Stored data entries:
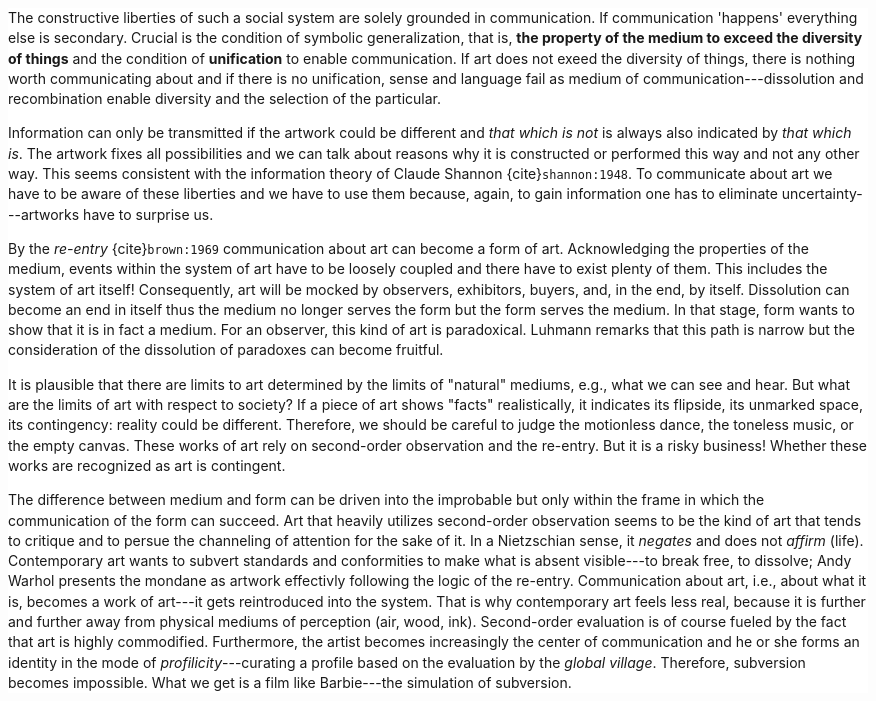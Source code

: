 The constructive liberties of such a social system are solely grounded in communication.
If communication 'happens' everything else is secondary.
Crucial is the condition of symbolic generalization, that is, **the property of the medium to exceed the diversity of things** and the condition of **unification** to enable communication.
If art does not exeed the diversity of things, there is nothing worth communicating about and if there is no unification, sense and language fail as medium of communication---dissolution and recombination enable diversity and the selection of the particular.

Information can only be transmitted if the artwork could be different and *that which is not* is always also indicated by *that which is*.
The artwork fixes all possibilities and we can talk about reasons why it is constructed or performed this way and not any other way.
This seems consistent with the information theory of Claude Shannon {cite}`shannon:1948`.
To communicate about art we have to be aware of these liberties and we have to use them because, again, to gain information one has to eliminate uncertainty---artworks have to surprise us.

By the *re-entry* {cite}`brown:1969` communication about art can become a form of art.
Acknowledging the properties of the medium, events within the system of art have to be loosely coupled and there have to exist plenty of them.
This includes the system of art itself!
Consequently, art will be mocked by observers, exhibitors, buyers, and, in the end, by itself.
Dissolution can become an end in itself thus the medium no longer serves the form but the form serves the medium.
In that stage, form wants to show that it is in fact a medium.
For an observer, this kind of art is paradoxical.
Luhmann remarks that this path is narrow but the consideration of the dissolution of paradoxes can become fruitful.

It is plausible that there are limits to art determined by the limits of "natural" mediums, e.g., what we can see and hear.
But what are the limits of art with respect to society?
If a piece of art shows "facts" realistically, it indicates its flipside, its unmarked space, its contingency: reality could be different.
Therefore, we should be careful to judge the motionless dance, the toneless music, or the empty canvas.
These works of art rely on second-order observation and the re-entry.
But it is a risky business!
Whether these works are recognized as art is contingent.

The difference between medium and form can be driven into the improbable but only within the frame in which the communication of the form can succeed.
Art that heavily utilizes second-order observation seems to be the kind of art that tends to critique and to persue the channeling of attention for the sake of it.
In a Nietzschian sense, it *negates* and does not *affirm* (life).
Contemporary art wants to subvert standards and conformities to make what is absent visible---to break free, to dissolve;
Andy Warhol presents the mondane as artwork effectivly following the logic of the re-entry.
Communication about art, i.e., about what it is, becomes a work of art---it gets reintroduced into the system.
That is why contemporary art feels less real, because it is further and further away from physical mediums of perception (air, wood, ink).
Second-order evaluation is of course fueled by the fact that art is highly commodified.
Furthermore, the artist becomes increasingly the center of communication and he or she forms an identity in the mode of *profilicity*---curating a profile based on the evaluation by the *global village*.
Therefore, subversion becomes impossible.
What we get is a film like Barbie---the simulation of subversion.
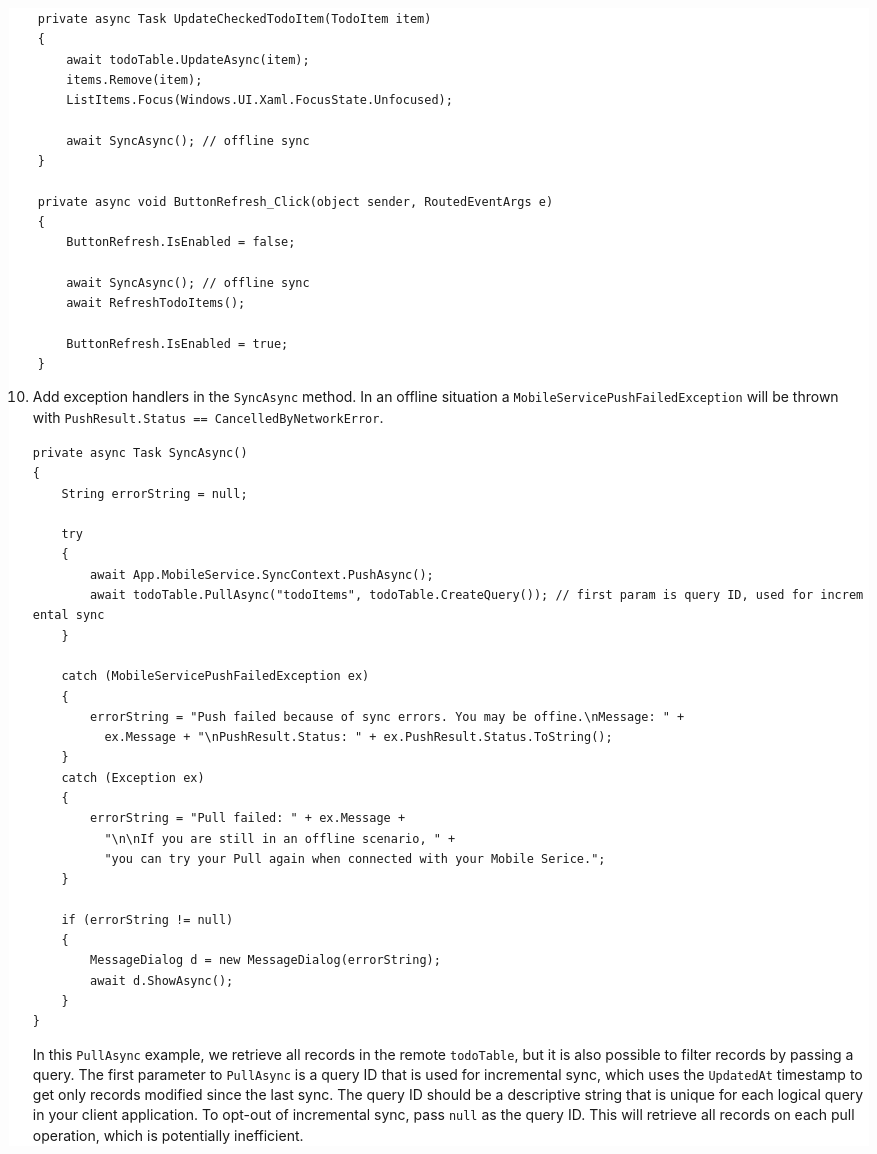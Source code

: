         private async Task UpdateCheckedTodoItem(TodoItem item)
        {
            await todoTable.UpdateAsync(item);
            items.Remove(item);
            ListItems.Focus(Windows.UI.Xaml.FocusState.Unfocused);

            await SyncAsync(); // offline sync
        }

        private async void ButtonRefresh_Click(object sender, RoutedEventArgs e)
        {
            ButtonRefresh.IsEnabled = false;

            await SyncAsync(); // offline sync
            await RefreshTodoItems();

            ButtonRefresh.IsEnabled = true;
        }

10. Add exception handlers in the `SyncAsync` method. In an offline situation a `MobileServicePushFailedException` will be thrown with `PushResult.Status == CancelledByNetworkError`.

        private async Task SyncAsync()
        {
            String errorString = null;

            try
            {
                await App.MobileService.SyncContext.PushAsync();
                await todoTable.PullAsync("todoItems", todoTable.CreateQuery()); // first param is query ID, used for incremental sync
            }

            catch (MobileServicePushFailedException ex)
            {
                errorString = "Push failed because of sync errors. You may be offine.\nMessage: " +
                  ex.Message + "\nPushResult.Status: " + ex.PushResult.Status.ToString();
            }
            catch (Exception ex)
            {
                errorString = "Pull failed: " + ex.Message +
                  "\n\nIf you are still in an offline scenario, " +
                  "you can try your Pull again when connected with your Mobile Serice.";
            }

            if (errorString != null)
            {
                MessageDialog d = new MessageDialog(errorString);
                await d.ShowAsync();
            }
        }

    In this `PullAsync` example, we retrieve all records in the remote `todoTable`, but it is also possible to filter records by passing a query. The first parameter to `PullAsync` is a query ID that is used for incremental sync, which uses the `UpdatedAt` timestamp to get only records modified since the last sync. The query ID should be a descriptive string that is unique for each logical query in your client application. To opt-out of incremental sync, pass `null` as the query ID. This will retrieve all records on each pull operation, which is potentially inefficient.
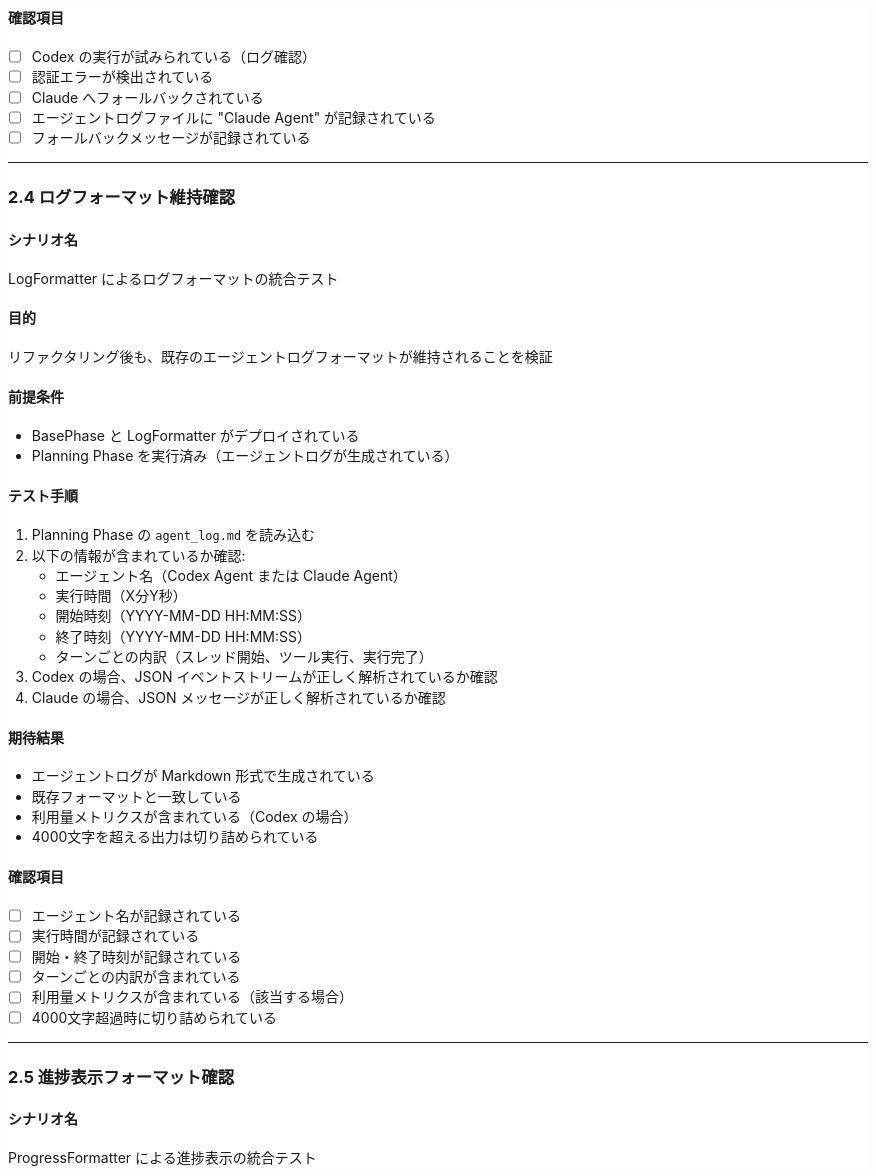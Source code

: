 #### 確認項目
- [ ] Codex の実行が試みられている（ログ確認）
- [ ] 認証エラーが検出されている
- [ ] Claude へフォールバックされている
- [ ] エージェントログファイルに "Claude Agent" が記録されている
- [ ] フォールバックメッセージが記録されている

---

### 2.4 ログフォーマット維持確認

#### シナリオ名
LogFormatter によるログフォーマットの統合テスト

#### 目的
リファクタリング後も、既存のエージェントログフォーマットが維持されることを検証

#### 前提条件
- BasePhase と LogFormatter がデプロイされている
- Planning Phase を実行済み（エージェントログが生成されている）

#### テスト手順
1. Planning Phase の `agent_log.md` を読み込む
2. 以下の情報が含まれているか確認:
   - エージェント名（Codex Agent または Claude Agent）
   - 実行時間（X分Y秒）
   - 開始時刻（YYYY-MM-DD HH:MM:SS）
   - 終了時刻（YYYY-MM-DD HH:MM:SS）
   - ターンごとの内訳（スレッド開始、ツール実行、実行完了）
3. Codex の場合、JSON イベントストリームが正しく解析されているか確認
4. Claude の場合、JSON メッセージが正しく解析されているか確認

#### 期待結果
- エージェントログが Markdown 形式で生成されている
- 既存フォーマットと一致している
- 利用量メトリクスが含まれている（Codex の場合）
- 4000文字を超える出力は切り詰められている

#### 確認項目
- [ ] エージェント名が記録されている
- [ ] 実行時間が記録されている
- [ ] 開始・終了時刻が記録されている
- [ ] ターンごとの内訳が含まれている
- [ ] 利用量メトリクスが含まれている（該当する場合）
- [ ] 4000文字超過時に切り詰められている

---

### 2.5 進捗表示フォーマット確認

#### シナリオ名
ProgressFormatter による進捗表示の統合テスト
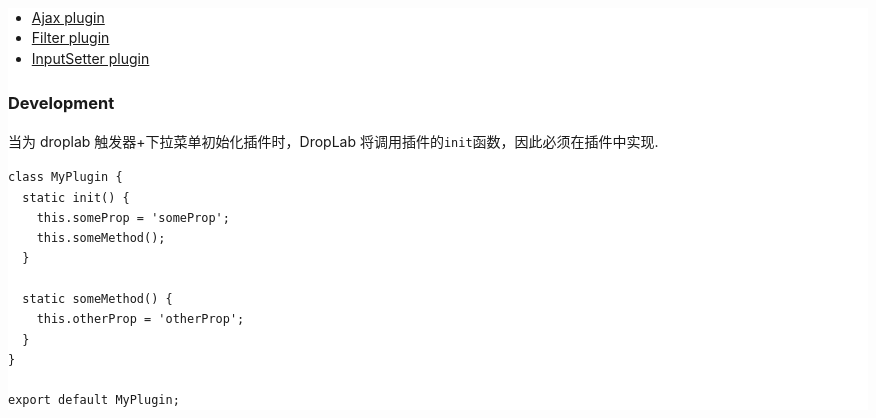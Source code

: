 *   [Ajax plugin](plugins/ajax.html)
*   [Filter plugin](plugins/filter.html)
*   [InputSetter plugin](plugins/input_setter.html)

### Development[](#development "Permalink")

当为 droplab 触发器+下拉菜单初始化插件时，DropLab 将调用插件的`init`函数，因此必须在插件中实现.

```
class MyPlugin {
  static init() {
    this.someProp = 'someProp';
    this.someMethod();
  }

  static someMethod() {
    this.otherProp = 'otherProp';
  }
}

export default MyPlugin; 
```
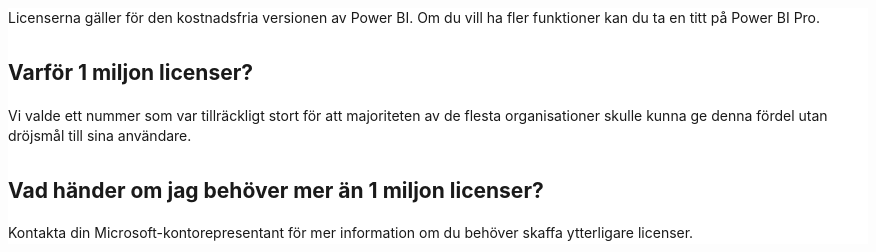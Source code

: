 Licenserna gäller för den kostnadsfria versionen av Power BI. Om du vill ha fler funktioner kan du ta en titt på Power BI Pro.
  
## <a name="why-1-million-licenses"></a>Varför 1 miljon licenser?

Vi valde ett nummer som var tillräckligt stort för att majoriteten av de flesta organisationer skulle kunna ge denna fördel utan dröjsmål till sina användare.
  
## <a name="what-if-i-need-more-than-1-million-licenses"></a>Vad händer om jag behöver mer än 1 miljon licenser?

Kontakta din Microsoft-kontorepresentant för mer information om du behöver skaffa ytterligare licenser.

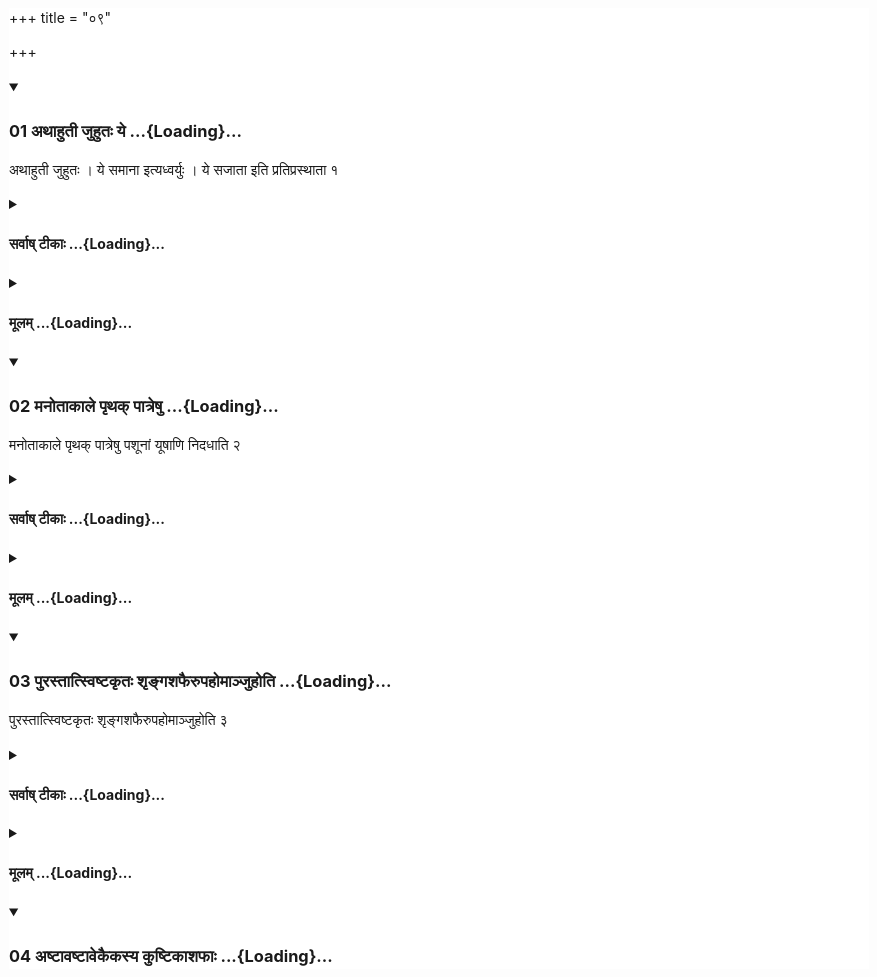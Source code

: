 +++
title = "०९"

+++

<div class="js_include" includetitle="true" newlevelforh1="3" unfilled url="/vedAH_yajuH/taittirIyam/sUtram/ApastambaH/shrautam/vishvAsa-prastutiH/19/09/01_athAhutI_juhutaH_ye.md">
<details open><summary><h3>01 अथाहुती जुहुतः ये ...{Loading}...</h3></summary>

अथाहुती जुहुतः । ये समाना इत्यध्वर्युः । ये सजाता इति प्रतिप्रस्थाता १
</details>
</div>
<div class="js_include collapsed" newlevelforh1="4" title="सर्वाष् टीकाः" unfilled url="/vedAH_yajuH/taittirIyam/sUtram/ApastambaH/shrautam/sarvASh_TIkAH/19/09/01_athAhutI_juhutaH_ye.md">
<details><summary><h4>सर्वाष् टीकाः ...{Loading}...</h4></summary></details>
</div>
<div class="js_include collapsed" newlevelforh1="4" title="मूलम्" unfilled url="/vedAH_yajuH/taittirIyam/sUtram/ApastambaH/shrautam/mUlam/19/09/01_athAhutI_juhutaH_ye.md">
<details><summary><h4>मूलम् ...{Loading}...</h4></summary></details>
</div>
<div class="js_include" includetitle="true" newlevelforh1="3" unfilled url="/vedAH_yajuH/taittirIyam/sUtram/ApastambaH/shrautam/vishvAsa-prastutiH/19/09/02_manotAkAle_pRthak_pAtreShu.md">
<details open><summary><h3>02 मनोताकाले पृथक् पात्रेषु ...{Loading}...</h3></summary>

मनोताकाले पृथक् पात्रेषु पशूनां यूषाणि निदधाति २
</details>
</div>
<div class="js_include collapsed" newlevelforh1="4" title="सर्वाष् टीकाः" unfilled url="/vedAH_yajuH/taittirIyam/sUtram/ApastambaH/shrautam/sarvASh_TIkAH/19/09/02_manotAkAle_pRthak_pAtreShu.md">
<details><summary><h4>सर्वाष् टीकाः ...{Loading}...</h4></summary></details>
</div>
<div class="js_include collapsed" newlevelforh1="4" title="मूलम्" unfilled url="/vedAH_yajuH/taittirIyam/sUtram/ApastambaH/shrautam/mUlam/19/09/02_manotAkAle_pRthak_pAtreShu.md">
<details><summary><h4>मूलम् ...{Loading}...</h4></summary></details>
</div>
<div class="js_include" includetitle="true" newlevelforh1="3" unfilled url="/vedAH_yajuH/taittirIyam/sUtram/ApastambaH/shrautam/vishvAsa-prastutiH/19/09/03_purastAtsviShTakRtaH_shRngashaphairupahomAnjuhoti.md">
<details open><summary><h3>03 पुरस्तात्स्विष्टकृतः शृङ्गशफैरुपहोमाञ्जुहोति ...{Loading}...</h3></summary>

पुरस्तात्स्विष्टकृतः शृङ्गशफैरुपहोमाञ्जुहोति ३
</details>
</div>
<div class="js_include collapsed" newlevelforh1="4" title="सर्वाष् टीकाः" unfilled url="/vedAH_yajuH/taittirIyam/sUtram/ApastambaH/shrautam/sarvASh_TIkAH/19/09/03_purastAtsviShTakRtaH_shRngashaphairupahomAnjuhoti.md">
<details><summary><h4>सर्वाष् टीकाः ...{Loading}...</h4></summary></details>
</div>
<div class="js_include collapsed" newlevelforh1="4" title="मूलम्" unfilled url="/vedAH_yajuH/taittirIyam/sUtram/ApastambaH/shrautam/mUlam/19/09/03_purastAtsviShTakRtaH_shRngashaphairupahomAnjuhoti.md">
<details><summary><h4>मूलम् ...{Loading}...</h4></summary></details>
</div>
<div class="js_include" includetitle="true" newlevelforh1="3" unfilled url="/vedAH_yajuH/taittirIyam/sUtram/ApastambaH/shrautam/vishvAsa-prastutiH/19/09/04_aShTAvaShTAvekaikasya_kuShTikAshaphAH.md">
<details open><summary><h3>04 अष्टावष्टावेकैकस्य कुष्टिकाशफाः ...{Loading}...</h3></summary>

What you should do:
Give back the records above exactly, limited to the lines between the one holding "If a piece of" and the one holding "Second-order evaluation is", inclusive.

Task solution:
If a piece of art shows "facts" realistically, it indicates its flipside, its unmarked space, its contingency: reality could be different.
Therefore, we should be careful to judge the motionless dance, the toneless music, or the empty canvas.
These works of art rely on second-order observation and the re-entry.
But it is a risky business!
Whether these works are recognized as art is contingent.

The difference between medium and form can be driven into the improbable but only within the frame in which the communication of the form can succeed.
Art that heavily utilizes second-order observation seems to be the kind of art that tends to critique and to persue the channeling of attention for the sake of it.
In a Nietzschian sense, it *negates* and does not *affirm* (life).
Contemporary art wants to subvert standards and conformities to make what is absent visible---to break free, to dissolve;
Andy Warhol presents the mondane as artwork effectivly following the logic of the re-entry.
Communication about art, i.e., about what it is, becomes a work of art---it gets reintroduced into the system.
That is why contemporary art feels less real, because it is further and further away from physical mediums of perception (air, wood, ink).
Second-order evaluation is of course fueled by the fact that art is highly commodified.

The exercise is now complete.